Collected data
****************
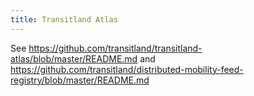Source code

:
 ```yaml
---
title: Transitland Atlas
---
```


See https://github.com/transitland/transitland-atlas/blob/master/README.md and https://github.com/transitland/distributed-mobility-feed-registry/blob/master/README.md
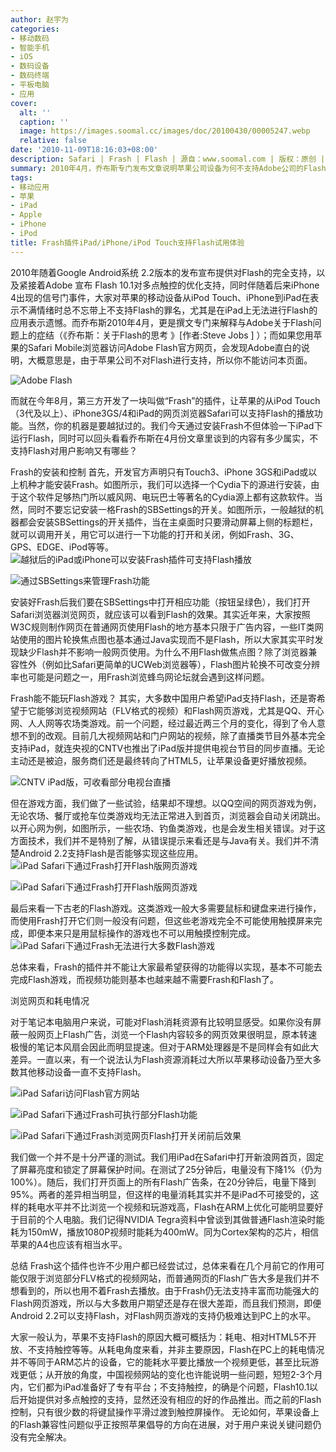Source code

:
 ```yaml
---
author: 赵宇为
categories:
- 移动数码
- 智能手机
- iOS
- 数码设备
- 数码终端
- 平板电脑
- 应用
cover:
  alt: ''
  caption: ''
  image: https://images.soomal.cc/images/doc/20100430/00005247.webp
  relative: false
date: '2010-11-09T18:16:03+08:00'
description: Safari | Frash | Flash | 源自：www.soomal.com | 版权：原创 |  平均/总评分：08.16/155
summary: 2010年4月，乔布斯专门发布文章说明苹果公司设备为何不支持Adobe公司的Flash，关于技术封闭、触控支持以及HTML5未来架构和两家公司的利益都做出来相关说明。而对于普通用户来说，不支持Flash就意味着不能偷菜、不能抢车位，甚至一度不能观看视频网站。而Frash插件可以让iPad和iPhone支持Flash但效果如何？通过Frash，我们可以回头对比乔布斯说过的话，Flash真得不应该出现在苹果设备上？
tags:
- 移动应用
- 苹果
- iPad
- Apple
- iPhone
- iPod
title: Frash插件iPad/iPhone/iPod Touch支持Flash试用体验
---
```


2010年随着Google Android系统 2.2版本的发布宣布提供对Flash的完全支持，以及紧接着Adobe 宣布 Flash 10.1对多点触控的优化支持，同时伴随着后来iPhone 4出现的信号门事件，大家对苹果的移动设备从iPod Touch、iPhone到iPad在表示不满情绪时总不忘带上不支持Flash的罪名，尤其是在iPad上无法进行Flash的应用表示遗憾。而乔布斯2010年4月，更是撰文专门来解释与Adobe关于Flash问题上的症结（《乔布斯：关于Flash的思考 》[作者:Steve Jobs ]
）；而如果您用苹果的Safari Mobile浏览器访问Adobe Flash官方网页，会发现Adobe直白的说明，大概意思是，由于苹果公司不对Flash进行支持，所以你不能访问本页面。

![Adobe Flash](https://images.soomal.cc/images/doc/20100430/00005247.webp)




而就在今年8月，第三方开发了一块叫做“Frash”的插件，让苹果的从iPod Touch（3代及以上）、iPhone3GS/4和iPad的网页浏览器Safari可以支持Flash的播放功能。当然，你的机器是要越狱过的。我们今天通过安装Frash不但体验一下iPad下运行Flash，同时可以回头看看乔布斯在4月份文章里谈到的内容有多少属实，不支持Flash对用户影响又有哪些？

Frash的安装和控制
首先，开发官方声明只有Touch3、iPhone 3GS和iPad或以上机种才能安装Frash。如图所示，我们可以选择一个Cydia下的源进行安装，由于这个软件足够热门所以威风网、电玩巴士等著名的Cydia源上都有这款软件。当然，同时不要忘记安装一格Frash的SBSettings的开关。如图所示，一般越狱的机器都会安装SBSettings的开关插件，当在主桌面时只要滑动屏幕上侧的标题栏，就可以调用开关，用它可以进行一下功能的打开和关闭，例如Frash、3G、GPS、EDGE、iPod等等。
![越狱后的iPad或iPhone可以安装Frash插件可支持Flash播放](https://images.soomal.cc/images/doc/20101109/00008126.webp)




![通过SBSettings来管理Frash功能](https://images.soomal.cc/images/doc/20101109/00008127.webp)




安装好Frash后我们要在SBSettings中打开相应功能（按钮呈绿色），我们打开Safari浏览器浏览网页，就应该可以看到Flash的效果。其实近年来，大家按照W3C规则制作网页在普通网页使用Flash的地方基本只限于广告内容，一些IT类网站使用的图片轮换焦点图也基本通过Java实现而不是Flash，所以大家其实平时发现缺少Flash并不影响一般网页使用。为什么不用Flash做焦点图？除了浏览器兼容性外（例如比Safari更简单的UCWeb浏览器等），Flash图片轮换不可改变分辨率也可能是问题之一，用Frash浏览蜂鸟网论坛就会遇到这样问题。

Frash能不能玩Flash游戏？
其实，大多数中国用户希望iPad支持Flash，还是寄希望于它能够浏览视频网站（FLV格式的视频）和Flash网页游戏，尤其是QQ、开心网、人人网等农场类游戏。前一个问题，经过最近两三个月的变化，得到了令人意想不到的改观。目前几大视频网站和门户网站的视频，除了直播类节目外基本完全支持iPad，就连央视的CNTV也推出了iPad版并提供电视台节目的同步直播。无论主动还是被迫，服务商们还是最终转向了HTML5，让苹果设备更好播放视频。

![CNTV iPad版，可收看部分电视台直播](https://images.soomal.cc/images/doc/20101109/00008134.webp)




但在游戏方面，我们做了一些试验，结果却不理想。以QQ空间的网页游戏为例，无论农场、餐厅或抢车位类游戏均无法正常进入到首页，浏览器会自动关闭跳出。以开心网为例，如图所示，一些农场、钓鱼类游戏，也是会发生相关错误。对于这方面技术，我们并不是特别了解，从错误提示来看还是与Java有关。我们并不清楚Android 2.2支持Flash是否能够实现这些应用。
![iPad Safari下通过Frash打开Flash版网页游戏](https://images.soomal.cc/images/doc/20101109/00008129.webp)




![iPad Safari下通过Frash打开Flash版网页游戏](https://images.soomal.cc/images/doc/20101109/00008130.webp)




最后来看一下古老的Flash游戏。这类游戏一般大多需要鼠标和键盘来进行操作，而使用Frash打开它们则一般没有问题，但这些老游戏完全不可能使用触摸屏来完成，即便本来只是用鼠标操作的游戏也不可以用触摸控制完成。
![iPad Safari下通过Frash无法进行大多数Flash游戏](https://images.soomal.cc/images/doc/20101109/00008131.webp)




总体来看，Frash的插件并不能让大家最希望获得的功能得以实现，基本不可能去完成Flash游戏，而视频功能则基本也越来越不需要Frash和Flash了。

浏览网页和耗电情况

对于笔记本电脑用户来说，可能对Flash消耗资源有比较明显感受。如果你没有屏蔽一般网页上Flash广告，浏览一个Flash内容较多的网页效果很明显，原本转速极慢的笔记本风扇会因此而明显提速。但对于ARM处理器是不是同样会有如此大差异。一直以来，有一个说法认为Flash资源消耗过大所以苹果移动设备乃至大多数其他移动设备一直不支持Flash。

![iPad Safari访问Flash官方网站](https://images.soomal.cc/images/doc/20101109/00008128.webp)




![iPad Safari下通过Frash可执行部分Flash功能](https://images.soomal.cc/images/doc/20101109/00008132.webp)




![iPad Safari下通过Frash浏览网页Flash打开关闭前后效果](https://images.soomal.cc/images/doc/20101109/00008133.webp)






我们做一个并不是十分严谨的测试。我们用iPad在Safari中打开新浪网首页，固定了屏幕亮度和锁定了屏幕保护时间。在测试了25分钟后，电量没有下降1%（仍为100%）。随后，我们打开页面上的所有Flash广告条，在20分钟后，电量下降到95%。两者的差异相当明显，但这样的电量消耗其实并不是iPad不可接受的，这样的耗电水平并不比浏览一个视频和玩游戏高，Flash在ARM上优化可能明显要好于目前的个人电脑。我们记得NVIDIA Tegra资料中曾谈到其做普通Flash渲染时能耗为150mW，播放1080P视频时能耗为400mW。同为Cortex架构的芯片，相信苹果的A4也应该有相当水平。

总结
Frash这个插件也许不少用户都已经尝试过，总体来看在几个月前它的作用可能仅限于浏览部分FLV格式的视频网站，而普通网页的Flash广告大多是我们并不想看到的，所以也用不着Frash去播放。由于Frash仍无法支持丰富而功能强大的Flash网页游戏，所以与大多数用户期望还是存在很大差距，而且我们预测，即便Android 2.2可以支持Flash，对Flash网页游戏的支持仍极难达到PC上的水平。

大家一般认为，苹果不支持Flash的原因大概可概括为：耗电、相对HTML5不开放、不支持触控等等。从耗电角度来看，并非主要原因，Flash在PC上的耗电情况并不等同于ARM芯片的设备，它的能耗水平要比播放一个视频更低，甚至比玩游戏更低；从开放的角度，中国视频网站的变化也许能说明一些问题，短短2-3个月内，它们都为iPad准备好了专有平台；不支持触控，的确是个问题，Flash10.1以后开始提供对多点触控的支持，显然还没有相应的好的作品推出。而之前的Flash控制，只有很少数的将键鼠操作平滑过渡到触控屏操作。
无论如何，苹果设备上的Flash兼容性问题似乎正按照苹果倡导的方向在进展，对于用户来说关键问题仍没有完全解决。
****************
**Exercise requirements**
Using only the entries above, output the line with "而就在今年8月，第三方开发了", the line with "Frash的安装和控制", and all lines between them, exactly as they stand.

**Answer for the task**
而就在今年8月，第三方开发了一块叫做“Frash”的插件，让苹果的从iPod Touch（3代及以上）、iPhone3GS/4和iPad的网页浏览器Safari可以支持Flash的播放功能。当然，你的机器是要越狱过的。我们今天通过安装Frash不但体验一下iPad下运行Flash，同时可以回头看看乔布斯在4月份文章里谈到的内容有多少属实，不支持Flash对用户影响又有哪些？

Frash的安装和控制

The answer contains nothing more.